◆ **What to produce**
Could the data below be printed out exactly, with the pictures left out?

◆ **Data listing**
══════════

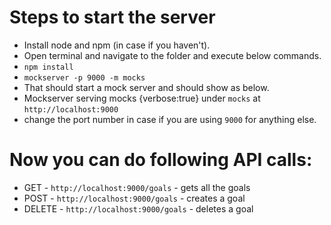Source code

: # Steps to start the server

- Install node and npm (in case if you haven't).
- Open terminal and navigate to the folder and execute below commands.
- `npm install`
- `mockserver -p 9000 -m mocks`
- That should start a mock server and should show as below.
- Mockserver serving mocks {verbose:true} under `mocks` at `http://localhost:9000`
- change the port number in case if you are using `9000` for anything else.

# Now you can do following API calls:

- GET - `http://localhost:9000/goals` - gets all the goals
- POST - `http://localhost:9000/goals` - creates a goal
- DELETE - `http://localhost:9000/goals` - deletes a goal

══════════

◆ **Solution to the exercise**
Source code

: # Steps to start the server

- Install node and npm (in case if you haven't).
- Open terminal and navigate to the folder and execute below commands.
- `npm install`
- `mockserver -p 9000 -m mocks`
- That should start a mock server and should show as below.
- Mockserver serving mocks {verbose:true} under `mocks` at `http://localhost:9000`
- change the port number in case if you are using `9000` for anything else.

# Now you can do following API calls:

- GET - `http://localhost:9000/goals` - gets all the goals
- POST - `http://localhost:9000/goals` - creates a goal
- DELETE - `http://localhost:9000/goals` - deletes a goal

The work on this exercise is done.